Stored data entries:
=====

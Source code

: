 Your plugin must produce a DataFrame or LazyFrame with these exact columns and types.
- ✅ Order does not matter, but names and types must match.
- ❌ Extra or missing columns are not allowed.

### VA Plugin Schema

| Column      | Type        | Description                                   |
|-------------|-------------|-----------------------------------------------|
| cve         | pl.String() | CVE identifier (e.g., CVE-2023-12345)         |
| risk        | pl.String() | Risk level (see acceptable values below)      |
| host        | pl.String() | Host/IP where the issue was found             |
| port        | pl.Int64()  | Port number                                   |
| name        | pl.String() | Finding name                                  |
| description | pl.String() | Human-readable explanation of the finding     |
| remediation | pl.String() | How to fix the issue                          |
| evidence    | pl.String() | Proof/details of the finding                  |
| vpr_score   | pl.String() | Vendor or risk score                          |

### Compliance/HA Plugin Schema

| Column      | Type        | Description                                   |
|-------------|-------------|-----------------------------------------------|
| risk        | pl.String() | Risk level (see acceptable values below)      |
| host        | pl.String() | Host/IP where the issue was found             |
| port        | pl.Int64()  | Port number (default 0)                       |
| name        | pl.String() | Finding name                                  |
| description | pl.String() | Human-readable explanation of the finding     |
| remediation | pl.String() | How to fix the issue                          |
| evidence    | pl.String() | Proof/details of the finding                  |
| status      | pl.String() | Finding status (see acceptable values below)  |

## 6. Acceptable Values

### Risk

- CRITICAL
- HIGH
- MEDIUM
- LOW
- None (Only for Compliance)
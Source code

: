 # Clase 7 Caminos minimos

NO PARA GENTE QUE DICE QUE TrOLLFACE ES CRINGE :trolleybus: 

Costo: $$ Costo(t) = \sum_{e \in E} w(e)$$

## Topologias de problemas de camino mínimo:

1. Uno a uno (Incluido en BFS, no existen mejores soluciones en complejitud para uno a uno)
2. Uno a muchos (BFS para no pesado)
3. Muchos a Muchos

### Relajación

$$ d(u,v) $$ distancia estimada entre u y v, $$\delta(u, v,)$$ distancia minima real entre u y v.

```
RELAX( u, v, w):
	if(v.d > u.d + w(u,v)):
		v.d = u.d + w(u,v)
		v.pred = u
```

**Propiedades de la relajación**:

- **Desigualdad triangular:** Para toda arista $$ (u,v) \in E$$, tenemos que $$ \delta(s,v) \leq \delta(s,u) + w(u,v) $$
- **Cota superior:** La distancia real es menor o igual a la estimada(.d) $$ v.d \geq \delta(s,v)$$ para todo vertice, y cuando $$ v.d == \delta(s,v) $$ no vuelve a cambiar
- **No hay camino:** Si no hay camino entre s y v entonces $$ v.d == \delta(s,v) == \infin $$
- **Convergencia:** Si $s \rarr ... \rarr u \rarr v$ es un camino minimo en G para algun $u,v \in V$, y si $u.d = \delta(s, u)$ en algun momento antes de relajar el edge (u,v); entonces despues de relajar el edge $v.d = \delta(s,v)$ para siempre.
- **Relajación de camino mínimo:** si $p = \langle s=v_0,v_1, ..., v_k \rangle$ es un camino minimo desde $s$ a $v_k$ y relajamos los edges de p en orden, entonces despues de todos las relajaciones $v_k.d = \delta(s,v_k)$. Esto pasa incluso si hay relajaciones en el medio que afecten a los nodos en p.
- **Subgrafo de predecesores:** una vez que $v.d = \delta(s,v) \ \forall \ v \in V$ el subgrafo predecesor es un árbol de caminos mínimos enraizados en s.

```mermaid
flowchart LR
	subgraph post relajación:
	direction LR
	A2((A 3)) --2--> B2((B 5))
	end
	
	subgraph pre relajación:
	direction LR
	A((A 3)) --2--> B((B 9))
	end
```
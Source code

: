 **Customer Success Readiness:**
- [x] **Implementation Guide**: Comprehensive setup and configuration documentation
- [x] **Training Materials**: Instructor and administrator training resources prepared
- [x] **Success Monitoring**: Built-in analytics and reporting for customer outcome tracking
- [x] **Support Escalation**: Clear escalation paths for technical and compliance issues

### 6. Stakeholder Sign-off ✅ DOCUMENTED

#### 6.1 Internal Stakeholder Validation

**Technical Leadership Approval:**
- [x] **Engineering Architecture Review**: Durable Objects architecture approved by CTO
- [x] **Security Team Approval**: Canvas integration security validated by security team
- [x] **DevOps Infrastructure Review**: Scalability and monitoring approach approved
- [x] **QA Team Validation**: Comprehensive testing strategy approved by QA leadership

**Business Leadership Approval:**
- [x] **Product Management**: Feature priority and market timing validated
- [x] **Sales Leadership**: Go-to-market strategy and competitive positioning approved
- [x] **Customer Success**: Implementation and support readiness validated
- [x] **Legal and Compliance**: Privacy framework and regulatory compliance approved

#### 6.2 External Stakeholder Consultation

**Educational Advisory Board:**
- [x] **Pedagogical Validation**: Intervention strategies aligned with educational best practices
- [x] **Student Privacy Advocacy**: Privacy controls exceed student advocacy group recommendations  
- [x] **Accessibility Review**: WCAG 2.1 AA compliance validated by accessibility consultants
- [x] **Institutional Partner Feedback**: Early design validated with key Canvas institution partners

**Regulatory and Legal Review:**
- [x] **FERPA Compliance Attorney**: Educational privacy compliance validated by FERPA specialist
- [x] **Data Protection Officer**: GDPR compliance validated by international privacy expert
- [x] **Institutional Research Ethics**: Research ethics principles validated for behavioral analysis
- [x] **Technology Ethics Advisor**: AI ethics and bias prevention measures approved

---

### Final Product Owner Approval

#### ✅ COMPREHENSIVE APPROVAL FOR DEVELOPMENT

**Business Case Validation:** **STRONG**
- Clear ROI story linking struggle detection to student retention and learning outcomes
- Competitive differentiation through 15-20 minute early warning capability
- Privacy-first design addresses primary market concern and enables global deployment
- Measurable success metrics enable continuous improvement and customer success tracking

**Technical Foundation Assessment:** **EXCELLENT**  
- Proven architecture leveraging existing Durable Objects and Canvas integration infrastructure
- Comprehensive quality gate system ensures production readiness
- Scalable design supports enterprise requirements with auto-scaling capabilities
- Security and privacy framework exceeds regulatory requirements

=====

§ DESCRIPTION OF THE TASK
Transcribe all of the entries without alteration.

§ ANSWER TO THIS EXERCISE
Source code

: Your plugin must produce a DataFrame or LazyFrame with these exact columns and types.
- ✅ Order does not matter, but names and types must match.
- ❌ Extra or missing columns are not allowed.

### VA Plugin Schema

| Column      | Type        | Description                                   |
|-------------|-------------|-----------------------------------------------|
| cve         | pl.String() | CVE identifier (e.g., CVE-2023-12345)         |
| risk        | pl.String() | Risk level (see acceptable values below)      |
| host        | pl.String() | Host/IP where the issue was found             |
| port        | pl.Int64()  | Port number                                   |
| name        | pl.String() | Finding name                                  |
| description | pl.String() | Human-readable explanation of the finding     |
| remediation | pl.String() | How to fix the issue                          |
| evidence    | pl.String() | Proof/details of the finding                  |
| vpr_score   | pl.String() | Vendor or risk score                          |

### Compliance/HA Plugin Schema

| Column      | Type        | Description                                   |
|-------------|-------------|-----------------------------------------------|
| risk        | pl.String() | Risk level (see acceptable values below)      |
| host        | pl.String() | Host/IP where the issue was found             |
| port        | pl.Int64()  | Port number (default 0)                       |
| name        | pl.String() | Finding name                                  |
| description | pl.String() | Human-readable explanation of the finding     |
| remediation | pl.String() | How to fix the issue                          |
| evidence    | pl.String() | Proof/details of the finding                  |
| status      | pl.String() | Finding status (see acceptable values below)  |

## 6. Acceptable Values

### Risk

- CRITICAL
- HIGH
- MEDIUM
- LOW
- None (Only for Compliance)
Source code

: # Clase 7 Caminos minimos

NO PARA GENTE QUE DICE QUE TrOLLFACE ES CRINGE :trolleybus: 

Costo: $$ Costo(t) = \sum_{e \in E} w(e)$$

## Topologias de problemas de camino mínimo:

1. Uno a uno (Incluido en BFS, no existen mejores soluciones en complejitud para uno a uno)
2. Uno a muchos (BFS para no pesado)
3. Muchos a Muchos

### Relajación

$$ d(u,v) $$ distancia estimada entre u y v, $$\delta(u, v,)$$ distancia minima real entre u y v.

```
RELAX( u, v, w):
	if(v.d > u.d + w(u,v)):
		v.d = u.d + w(u,v)
		v.pred = u
```

**Propiedades de la relajación**:

- **Desigualdad triangular:** Para toda arista $$ (u,v) \in E$$, tenemos que $$ \delta(s,v) \leq \delta(s,u) + w(u,v) $$
- **Cota superior:** La distancia real es menor o igual a la estimada(.d) $$ v.d \geq \delta(s,v)$$ para todo vertice, y cuando $$ v.d == \delta(s,v) $$ no vuelve a cambiar
- **No hay camino:** Si no hay camino entre s y v entonces $$ v.d == \delta(s,v) == \infin $$
- **Convergencia:** Si $s \rarr ... \rarr u \rarr v$ es un camino minimo en G para algun $u,v \in V$, y si $u.d = \delta(s, u)$ en algun momento antes de relajar el edge (u,v); entonces despues de relajar el edge $v.d = \delta(s,v)$ para siempre.
- **Relajación de camino mínimo:** si $p = \langle s=v_0,v_1, ..., v_k \rangle$ es un camino minimo desde $s$ a $v_k$ y relajamos los edges de p en orden, entonces despues de todos las relajaciones $v_k.d = \delta(s,v_k)$. Esto pasa incluso si hay relajaciones en el medio que afecten a los nodos en p.
- **Subgrafo de predecesores:** una vez que $v.d = \delta(s,v) \ \forall \ v \in V$ el subgrafo predecesor es un árbol de caminos mínimos enraizados en s.

```mermaid
flowchart LR
	subgraph post relajación:
	direction LR
	A2((A 3)) --2--> B2((B 5))
	end
	
	subgraph pre relajación:
	direction LR
	A((A 3)) --2--> B((B 9))
	end
```
Source code

: **Customer Success Readiness:**
- [x] **Implementation Guide**: Comprehensive setup and configuration documentation
- [x] **Training Materials**: Instructor and administrator training resources prepared
- [x] **Success Monitoring**: Built-in analytics and reporting for customer outcome tracking
- [x] **Support Escalation**: Clear escalation paths for technical and compliance issues

### 6. Stakeholder Sign-off ✅ DOCUMENTED

#### 6.1 Internal Stakeholder Validation

**Technical Leadership Approval:**
- [x] **Engineering Architecture Review**: Durable Objects architecture approved by CTO
- [x] **Security Team Approval**: Canvas integration security validated by security team
- [x] **DevOps Infrastructure Review**: Scalability and monitoring approach approved
- [x] **QA Team Validation**: Comprehensive testing strategy approved by QA leadership

**Business Leadership Approval:**
- [x] **Product Management**: Feature priority and market timing validated
- [x] **Sales Leadership**: Go-to-market strategy and competitive positioning approved
- [x] **Customer Success**: Implementation and support readiness validated
- [x] **Legal and Compliance**: Privacy framework and regulatory compliance approved

#### 6.2 External Stakeholder Consultation

**Educational Advisory Board:**
- [x] **Pedagogical Validation**: Intervention strategies aligned with educational best practices
- [x] **Student Privacy Advocacy**: Privacy controls exceed student advocacy group recommendations  
- [x] **Accessibility Review**: WCAG 2.1 AA compliance validated by accessibility consultants
- [x] **Institutional Partner Feedback**: Early design validated with key Canvas institution partners

**Regulatory and Legal Review:**
- [x] **FERPA Compliance Attorney**: Educational privacy compliance validated by FERPA specialist
- [x] **Data Protection Officer**: GDPR compliance validated by international privacy expert
- [x] **Institutional Research Ethics**: Research ethics principles validated for behavioral analysis
- [x] **Technology Ethics Advisor**: AI ethics and bias prevention measures approved

---

### Final Product Owner Approval

#### ✅ COMPREHENSIVE APPROVAL FOR DEVELOPMENT

**Business Case Validation:** **STRONG**
- Clear ROI story linking struggle detection to student retention and learning outcomes
- Competitive differentiation through 15-20 minute early warning capability
- Privacy-first design addresses primary market concern and enables global deployment
- Measurable success metrics enable continuous improvement and customer success tracking

**Technical Foundation Assessment:** **EXCELLENT**  
- Proven architecture leveraging existing Durable Objects and Canvas integration infrastructure
- Comprehensive quality gate system ensures production readiness
- Scalable design supports enterprise requirements with auto-scaling capabilities
- Security and privacy framework exceeds regulatory requirements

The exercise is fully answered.